Every programmer has some experience with bodily abuse. Sooner or later, all of us do things to ourselves we wouldn't admit to Mom. Most of the time we say we're provoked by circumstances: whether it's the representative from your client's company -- a not pleasant man who looks a lot like Herman Munster, breathing heavily on your neck -- or some towering, unstoppable endorphin rush that threatens to rip your medulla out of its socket if you don't code up that monstro algorithm RIGHT NOW and forget about your wedding. We generally attribute our protracted binges to some external force.
This attitude bespeaks a hideous wrong-headedness among programmers. We seem to get some masochistic pleasure out of responding to pressure by sitting in front of our machines until our fingernails are too long to type. Our eyes get varicose veins. We run fingers through our hair until we get split ends. We drool. Why?
Because, the deluded among us would answer, we have to.
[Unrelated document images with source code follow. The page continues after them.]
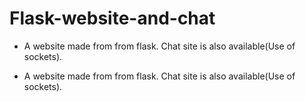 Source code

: # Flask-website-and-chat
- A website made from from flask. Chat site is also available(Use of sockets).
+ A website made from from flask. Chat site is also available(Use of sockets).

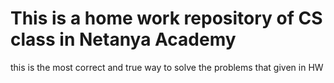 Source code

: # This is a home work repository of CS class in Netanya Academy
this is the most correct and true way to solve the problems that given in HW 
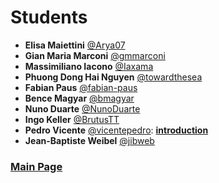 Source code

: # Students

- **Elisa Maiettini** [@Arya07](https://github.com/Arya07)
- **Gian Maria Marconi** [@gmmarconi](https://github.com/gmmarconi)
- **Massimiliano Iacono** [@Iaxama](https://github.com/Iaxama)
- **Phuong Dong Hai Nguyen** [@towardthesea](https://github.com/towardthesea)
- **Fabian Paus** [@fabian-paus](https://github.com/fabian-paus)
- **Bence Magyar** [@bmagyar](https://github.com/bmagyar)
- **Nuno Duarte** [@NunoDuarte](https://github.com/NunoDuarte)
- **Ingo Keller** [@BrutusTT](https://github.com/BrutusTT)
- **Pedro Vicente** [@vicentepedro](https://github.com/vicentepedro): [**introduction**](./students-introduction/vicentepedro.pdf)
- **Jean-Baptiste Weibel** [@jibweb](https://github.com/jibweb)

### [Main Page](./README.md)
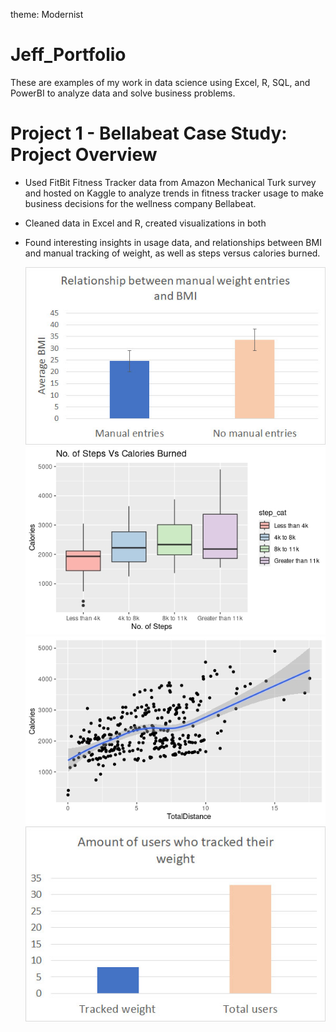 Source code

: theme: Modernist
# Jeff_Portfolio
These are examples of my work in data science using Excel, R, SQL, and PowerBI to analyze data and solve business problems.

# Project 1 - Bellabeat Case Study: Project Overview
* Used FitBit Fitness Tracker data from Amazon Mechanical Turk survey and hosted on Kaggle to analyze trends in fitness tracker usage to make business decisions for the wellness company Bellabeat.
* Cleaned data in Excel and R, created visualizations in both
* Found interesting insights in usage data, and relationships between BMI and manual tracking of weight, as well as steps versus calories burned. 

	![](https://github.com/jeffreybarker07/Jeff_Portfolio/blob/main/images/BMI_manual_nonmanual.jpg)
	![](https://github.com/jeffreybarker07/Jeff_Portfolio/blob/main/images/steps_vs_calories_burned.jpeg)
	![](https://github.com/jeffreybarker07/Jeff_Portfolio/blob/main/images/Distance_vs_calories.jpeg?raw=true)
	![](https://github.com/jeffreybarker07/Jeff_Portfolio/blob/main/images/Users_tracked_weight.jpg?raw=true)
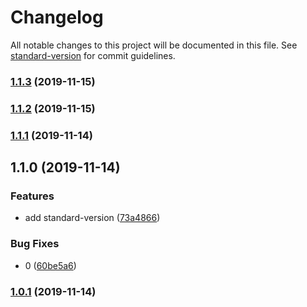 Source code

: # Changelog

All notable changes to this project will be documented in this file. See [standard-version](https://github.com/conventional-changelog/standard-version) for commit guidelines.

### [1.1.3](https://github.com/Youmenomi/sv-test/compare/v1.1.2...v1.1.3) (2019-11-15)

### [1.1.2](https://github.com/Youmenomi/sv-test/compare/v1.1.1...v1.1.2) (2019-11-15)

### [1.1.1](https://github.com/Youmenomi/sv-test/compare/v1.1.0...v1.1.1) (2019-11-14)

## 1.1.0 (2019-11-14)


### Features

* add standard-version ([73a4866](https://github.com/Youmenomi/sv-test/commit/73a48664dfdb6d37bf802d2c4c019edd08856b17))


### Bug Fixes

* 0 ([60be5a6](https://github.com/Youmenomi/sv-test/commit/60be5a6bc7b05d35686f9a25b71a9b39a0b835be))

### [1.0.1](https://github.com/Youmenomi/sv-test/compare/v1.0.0...v1.0.1) (2019-11-14)
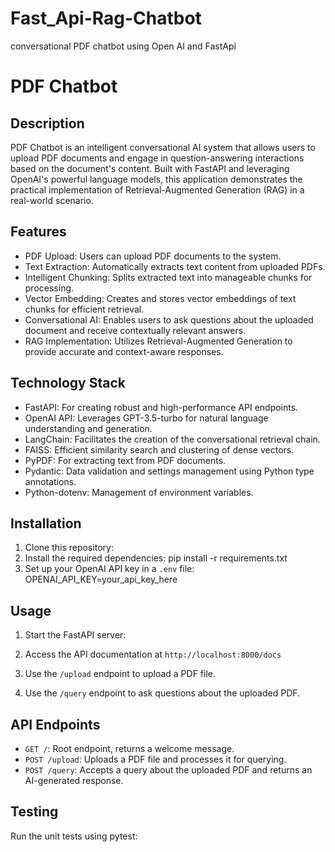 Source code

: # Fast_Api-Rag-Chatbot
conversational PDF chatbot using Open AI and FastApi
# PDF Chatbot

## Description

PDF Chatbot is an intelligent conversational AI system that allows users to upload PDF documents and engage in question-answering interactions based on the document's content. Built with FastAPI and leveraging OpenAI's powerful language models, this application demonstrates the practical implementation of Retrieval-Augmented Generation (RAG) in a real-world scenario.

## Features

- PDF Upload: Users can upload PDF documents to the system.
- Text Extraction: Automatically extracts text content from uploaded PDFs.
- Intelligent Chunking: Splits extracted text into manageable chunks for processing.
- Vector Embedding: Creates and stores vector embeddings of text chunks for efficient retrieval.
- Conversational AI: Enables users to ask questions about the uploaded document and receive contextually relevant answers.
- RAG Implementation: Utilizes Retrieval-Augmented Generation to provide accurate and context-aware responses.

## Technology Stack

- FastAPI: For creating robust and high-performance API endpoints.
- OpenAI API: Leverages GPT-3.5-turbo for natural language understanding and generation.
- LangChain: Facilitates the creation of the conversational retrieval chain.
- FAISS: Efficient similarity search and clustering of dense vectors.
- PyPDF: For extracting text from PDF documents.
- Pydantic: Data validation and settings management using Python type annotations.
- Python-dotenv: Management of environment variables.

## Installation

1. Clone this repository:
2. Install the required dependencies:
pip install -r requirements.txt
3. Set up your OpenAI API key in a `.env` file:
OPENAI_API_KEY=your_api_key_here

## Usage

1. Start the FastAPI server:

3. Access the API documentation at `http://localhost:8000/docs`

4. Use the `/upload` endpoint to upload a PDF file.

5. Use the `/query` endpoint to ask questions about the uploaded PDF.

## API Endpoints

- `GET /`: Root endpoint, returns a welcome message.
- `POST /upload`: Uploads a PDF file and processes it for querying.
- `POST /query`: Accepts a query about the uploaded PDF and returns an AI-generated response.

## Testing

Run the unit tests using pytest:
Some specter is chaining us to our chairs, making strangers of our families, removing us from the throb of humanity. It's not a pretty job, we sigh nobly, but someone has to do it. This is, as my sister used to say, pompous fudge-cakes.
We do it because we like it.
I never knew where that came from, I don't even remember where I got it from. Continuing my one-man quest to convince humanity that 'Google is your friend', I managed to find the truth. And in a Paul Harvey-ish twist, it turns out that there's a 'rest of the story' too.
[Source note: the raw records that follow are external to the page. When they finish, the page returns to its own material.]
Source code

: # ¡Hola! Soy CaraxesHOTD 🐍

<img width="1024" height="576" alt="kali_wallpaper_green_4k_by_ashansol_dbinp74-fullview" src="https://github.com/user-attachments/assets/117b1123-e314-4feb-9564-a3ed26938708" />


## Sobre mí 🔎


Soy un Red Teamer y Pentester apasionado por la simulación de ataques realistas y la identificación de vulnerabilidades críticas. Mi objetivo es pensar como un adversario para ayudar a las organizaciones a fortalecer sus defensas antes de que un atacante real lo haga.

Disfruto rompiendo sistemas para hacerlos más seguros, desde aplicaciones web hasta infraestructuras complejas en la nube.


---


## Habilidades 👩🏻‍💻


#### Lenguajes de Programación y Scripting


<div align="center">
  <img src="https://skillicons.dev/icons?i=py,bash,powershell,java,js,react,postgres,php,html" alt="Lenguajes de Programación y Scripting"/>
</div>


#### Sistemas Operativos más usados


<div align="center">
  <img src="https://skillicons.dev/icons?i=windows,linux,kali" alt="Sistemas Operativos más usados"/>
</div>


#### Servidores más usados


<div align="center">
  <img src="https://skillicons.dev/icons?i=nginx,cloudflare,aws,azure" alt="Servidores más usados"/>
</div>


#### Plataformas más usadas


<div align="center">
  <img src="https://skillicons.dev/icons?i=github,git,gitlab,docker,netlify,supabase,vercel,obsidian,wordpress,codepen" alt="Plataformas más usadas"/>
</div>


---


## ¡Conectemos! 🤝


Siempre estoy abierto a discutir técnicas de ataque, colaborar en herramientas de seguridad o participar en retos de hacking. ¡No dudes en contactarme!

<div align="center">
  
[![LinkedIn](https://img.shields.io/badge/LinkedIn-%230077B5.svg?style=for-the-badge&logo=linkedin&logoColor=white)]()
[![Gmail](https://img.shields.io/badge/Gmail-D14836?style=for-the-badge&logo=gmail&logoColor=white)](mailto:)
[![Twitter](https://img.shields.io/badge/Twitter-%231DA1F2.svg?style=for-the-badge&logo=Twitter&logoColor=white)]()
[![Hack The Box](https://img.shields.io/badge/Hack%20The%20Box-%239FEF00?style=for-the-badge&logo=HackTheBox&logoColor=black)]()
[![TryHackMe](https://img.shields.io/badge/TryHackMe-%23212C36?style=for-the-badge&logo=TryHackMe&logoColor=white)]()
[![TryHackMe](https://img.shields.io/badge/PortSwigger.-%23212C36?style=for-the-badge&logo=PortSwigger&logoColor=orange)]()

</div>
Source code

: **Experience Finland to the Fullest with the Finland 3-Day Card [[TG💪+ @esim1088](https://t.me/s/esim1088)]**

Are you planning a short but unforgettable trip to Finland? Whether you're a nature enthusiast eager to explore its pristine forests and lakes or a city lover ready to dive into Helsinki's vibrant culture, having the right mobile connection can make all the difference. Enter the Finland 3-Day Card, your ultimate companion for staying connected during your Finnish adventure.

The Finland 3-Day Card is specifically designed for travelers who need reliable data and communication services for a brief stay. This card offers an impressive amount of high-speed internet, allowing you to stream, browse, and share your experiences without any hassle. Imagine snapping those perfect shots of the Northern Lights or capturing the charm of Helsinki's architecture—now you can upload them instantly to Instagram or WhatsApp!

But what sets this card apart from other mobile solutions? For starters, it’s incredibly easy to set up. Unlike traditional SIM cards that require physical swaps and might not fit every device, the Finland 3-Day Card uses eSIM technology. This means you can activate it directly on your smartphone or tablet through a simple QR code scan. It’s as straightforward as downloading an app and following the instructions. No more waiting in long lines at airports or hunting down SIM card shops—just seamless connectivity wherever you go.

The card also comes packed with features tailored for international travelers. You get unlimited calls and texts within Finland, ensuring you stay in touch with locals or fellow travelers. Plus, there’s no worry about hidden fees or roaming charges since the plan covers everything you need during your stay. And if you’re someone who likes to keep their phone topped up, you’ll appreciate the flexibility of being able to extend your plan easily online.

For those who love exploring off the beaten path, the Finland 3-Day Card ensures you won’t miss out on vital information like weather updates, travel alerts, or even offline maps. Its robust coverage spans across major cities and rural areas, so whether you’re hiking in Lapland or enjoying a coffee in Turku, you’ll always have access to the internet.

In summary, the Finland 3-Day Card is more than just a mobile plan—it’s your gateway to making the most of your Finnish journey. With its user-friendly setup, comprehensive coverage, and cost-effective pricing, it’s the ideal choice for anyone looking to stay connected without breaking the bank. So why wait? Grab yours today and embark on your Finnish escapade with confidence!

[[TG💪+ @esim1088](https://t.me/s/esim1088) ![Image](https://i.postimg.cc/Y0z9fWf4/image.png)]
The author (or someone who claims to know who the original author is) not only states the above but goes further and codifies his philosophy of Metabolic Fascism.
Go ahead and read the post at the link, it's short. The following snippets especially resonate with me:
There is no better way to accumulate a comprehensive, detailed knowledge of one's body than by abusing it regularly.
and
One pays much more attention to an engine about to explode than to one that is idling, and a metabolic fascist knows his body to a degree of detail that, among other humans, only long-distance runners and new mothers achieve.
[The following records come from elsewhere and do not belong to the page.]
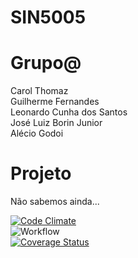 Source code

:# SIN5005

# Grupo@

Carol Thomaz </br>
Guilherme Fernandes </br>
Leonardo Cunha dos Santos </br>
José Luiz Borin Junior </br>
Alécio Godoi </br>

# Projeto

Não sabemos ainda...

[![Code Climate](https://codeclimate.com/github/cloudfoundry/membrane.png)](https://codeclimate.com/github/a-godoi/SIN5005) </br>
![Workflow](https://github.com/a-godoi/SIN5005/actions/workflows/github-actions.yml/badge.svg) </br>
[![Coverage Status](https://coveralls.io/repos/github/a-godoi/SIN5005/badge.svg?branch=main)](https://coveralls.io/github/a-godoi/SIN5005?branch=main)


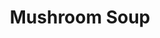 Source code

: ---
title: Mushroom Soup
metadata:
  title: Mushroom Soup
  course: Main
  servings: '6'
ingredients:
- name: mixed herbs
  amount: some
- name: diced mushrooms
  amount: 400 g
- name: coconut milk
  amount: 400ml
- name: garlic cloves
  amount: '4'
- name: stock
  amount: 1500 ml
- name: red lentils
  amount: 200 g
- name: onion
  amount: '1'
cookware:
- name: pressure cooker
- name: mixing bowl
- name: soup blender
steps:
- description: Dice the garlic cloves and onion.
- description: Put the pressure cooker on browning mode and cook the onion and garlic
    until they're soft.
- description: Add the diced mushrooms, red lentils, coconut milk, stock and mixed
    herbs to the pot and pressure cook for 10 minutes.
- description: Pour out into a mixing bowl and leave until it cools a little.
- description: Use a soup blender to blend into a smooth soup.

--- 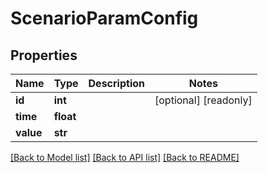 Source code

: # ScenarioParamConfig

## Properties
Name | Type | Description | Notes
------------ | ------------- | ------------- | -------------
**id** | **int** |  | [optional] [readonly] 
**time** | **float** |  | 
**value** | **str** |  | 

[[Back to Model list]](../README.md#documentation-for-models) [[Back to API list]](../README.md#documentation-for-api-endpoints) [[Back to README]](../README.md)



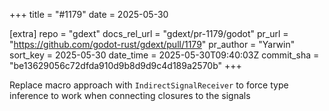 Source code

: +++
title = "#1179"
date = 2025-05-30

[extra]
repo = "gdext"
docs_rel_url = "gdext/pr-1179/godot"
pr_url = "https://github.com/godot-rust/gdext/pull/1179"
pr_author = "Yarwin"
sort_key = 2025-05-30
date_time = 2025-05-30T09:40:03Z
commit_sha = "be13629056c72dfda910d9b8d9d9c4d189a2570b"
+++

Replace macro approach with `IndirectSignalReceiver` to force type inference to work when connecting closures to the signals
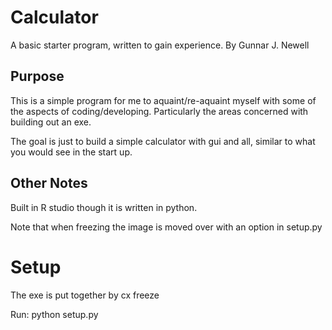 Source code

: # Calculator
A basic starter program, written to gain experience. By Gunnar J. Newell
## Purpose

This is a simple program for me to aquaint/re-aquaint myself with some of the aspects of coding/developing. Particularly the areas concerned with building out an exe.

The goal is just to build a simple calculator with gui and all, similar to what you would see in the start up. 
## Other Notes

Built in R studio though it is written in python. 

Note that when freezing the image is moved over with an option in setup.py
# Setup
The exe is put together by cx freeze

Run: python setup.py
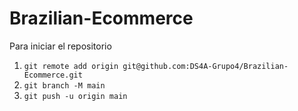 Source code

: # Brazilian-Ecommerce

Para iniciar el repositorio

1. ``git remote add origin git@github.com:DS4A-Grupo4/Brazilian-Ecommerce.git``
2. ``git branch -M main``
3. ``git push -u origin main``
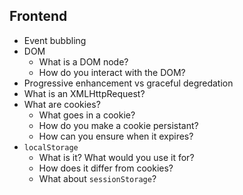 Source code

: ## Frontend
* Event bubbling
* DOM
	* What is a DOM node?
	* How do you interact with the DOM?
* Progressive enhancement vs graceful degredation
* What is an XMLHttpRequest?
* What are cookies?
  * What goes in a cookie?
  * How do you make a cookie persistant?
  * How can you ensure when it expires?
* `localStorage`
  * What is it? What would you use it for?
  * How does it differ from cookies?
  * What about `sessionStorage`?
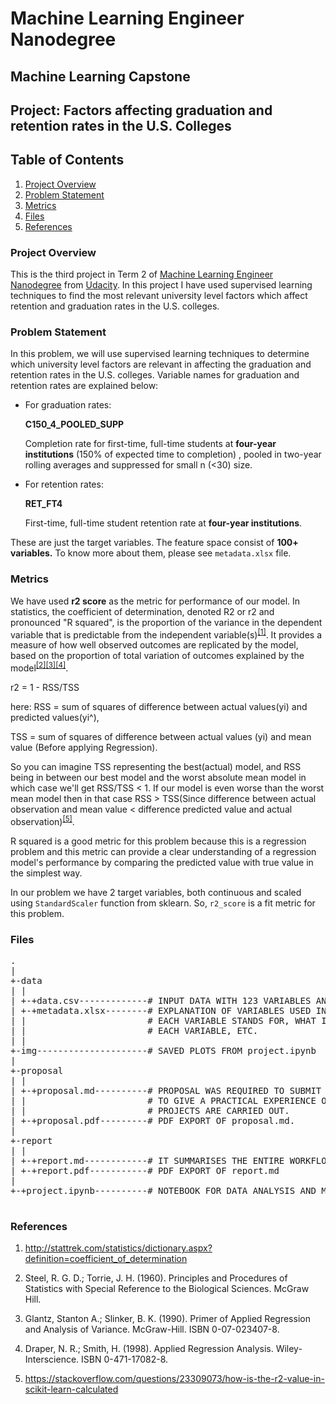 # Machine Learning Engineer Nanodegree

## Machine Learning Capstone

## Project: Factors affecting graduation and retention rates in the U.S. Colleges

## Table of Contents

1. [Project Overview](#overview)
2. [Problem Statement](#statement)
3. [Metrics](#metrics)
4. [Files](#files)
5. [References](#refs)

<a id='overview'></a>

### Project Overview

This is the third project in Term 2 of [Machine Learning Engineer Nanodegree](https://in.udacity.com/course/machine-learning-engineer-nanodegree--nd009t) from [Udacity](https://in.udacity.com/). In this project I have used supervised learning techniques to find the most relevant university level factors which affect retention and graduation rates in the U.S. colleges.

<a id='statement'></a>

### Problem Statement

In this problem, we will use supervised learning techniques to determine which university level factors are relevant in affecting the graduation and retention rates in the U.S. colleges. Variable names for graduation and retention rates are explained below:

- For graduation rates:

    **C150_4_POOLED_SUPP**

    Completion rate for first-time, full-time students at **four-year institutions** (150% of expected time to completion) , pooled in two-year rolling averages and suppressed for small n (<30) size.

- For retention rates:

    **RET_FT4**

    First-time, full-time student retention rate at **four-year institutions**.

These are just the target variables. The feature space consist of **100+ variables.** To know more about them, please see `metadata.xlsx` file.

<a id='metrics'></a>

### Metrics

We have used **r2 score** as the metric for performance of our model. In statistics, the coefficient of determination, denoted R2 or r2 and pronounced "R squared", is the proportion of the variance in the dependent variable that is predictable from the independent variable(s)<sup>[[1]](#ref1)</sup>. It provides a measure of how well observed outcomes are replicated by the model, based on the proportion of total variation of outcomes explained by the model<sup>[[2]](#ref2)[[3]](#ref3)[[4]](#ref4)</sup>.

r2 = 1 - RSS/TSS

here:
RSS = sum of squares of difference between actual values(yi) and predicted values(yi^),

TSS = sum of squares of difference between actual values (yi) and mean value (Before applying Regression).

So you can imagine TSS representing the best(actual) model, and RSS being in between our best model and the worst absolute mean model in which case we'll get RSS/TSS < 1. If our model is even worse than the worst mean model then in that case RSS > TSS(Since difference between actual observation and mean value < difference predicted value and actual observation)<sup>[[5]](#ref5)</sup>.

R squared is a good metric for this problem because this is a regression problem and this metric can provide a clear understanding of a regression model's performance by comparing the predicted value with true value in the simplest way.

In our problem we have 2 target variables, both continuous and scaled using `StandardScaler` function from sklearn. So, `r2_score` is a fit metric for this problem.

<a id='files'></a>

### Files

<pre>
.
|
+-data
| |
| +-+data.csv-------------# INPUT DATA WITH 123 VARIABLES AND 7593 OBSERVATIONS.
| +-+metadata.xlsx--------# EXPLANATION OF VARIABLES USED IN DATA. IT SHOW WHAT
| |                       # EACH VARIABLE STANDS FOR, WHAT IS THE DATA TYPE OF
| |                       # EACH VARIABLE, ETC.
| |
+-img---------------------# SAVED PLOTS FROM project.ipynb
|
+-proposal
| |
| +-+proposal.md----------# PROPOSAL WAS REQUIRED TO SUBMIT BEFORE THE PROJECT
| |                       # TO GIVE A PRACTICAL EXPERIENCE OF HOW TECHNICAL
| |                       # PROJECTS ARE CARRIED OUT.
| +-+proposal.pdf---------# PDF EXPORT OF proposal.md.
|
+-report
| |
| +-+report.md------------# IT SUMMARISES THE ENTIRE WORKFLOW OF THIS PROJECT.
| +-+report.pdf-----------# PDF EXPORT OF report.md
|
+-+project.ipynb----------# NOTEBOOK FOR DATA ANALYSIS AND MODEL IMPLEMENTATION.

</pre>

<a id='refs'></a>

### References

<a id="ref1"></a>

1. http://stattrek.com/statistics/dictionary.aspx?definition=coefficient_of_determination

<a id="ref2"></a>

2. Steel, R. G. D.; Torrie, J. H. (1960). Principles and Procedures of Statistics with Special Reference to the Biological Sciences. McGraw Hill.

<a id="ref3"></a>

3. Glantz, Stanton A.; Slinker, B. K. (1990). Primer of Applied Regression and Analysis of Variance. McGraw-Hill. ISBN 0-07-023407-8.

<a id="ref4"></a>

4. Draper, N. R.; Smith, H. (1998). Applied Regression Analysis. Wiley-Interscience. ISBN 0-471-17082-8.

<a id="ref5"></a>

5. https://stackoverflow.com/questions/23309073/how-is-the-r2-value-in-scikit-learn-calculated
Yes, I've been there and done that. I suspect Pixy has as well. Programming is for the young and strong and stupid. As you get older, you either move into teaching or theory or burn out and fade away.
Posted by Ted at December 30, 2003 06:42 AMI don't look forward to the allnighters so much these days.
No, hang on, I always hated allnighters!
But I'm a long way from ready to stop programming. Long long way. Maybe even bignum way.
Posted by: Pixy Misa at December 30, 2003 08:41 AMI've always thought of it as wildly focused autisim. I can't remember how many times I've gotten phone calls from the girlfriend at 7 pm saying "when are you going to be home?", telling her soon and then crawling in the door at 2 am with hand cramps and eyeballs that feel like peeled grapes coated in sand.
I think it's because programmers and sysadmins are crazy.
Posted by: Matt Navarre at December 30, 2003 08:47 PMNo wonder I can't find a job, I should be in teaching by now.
I wish you would have told me that a few years ago.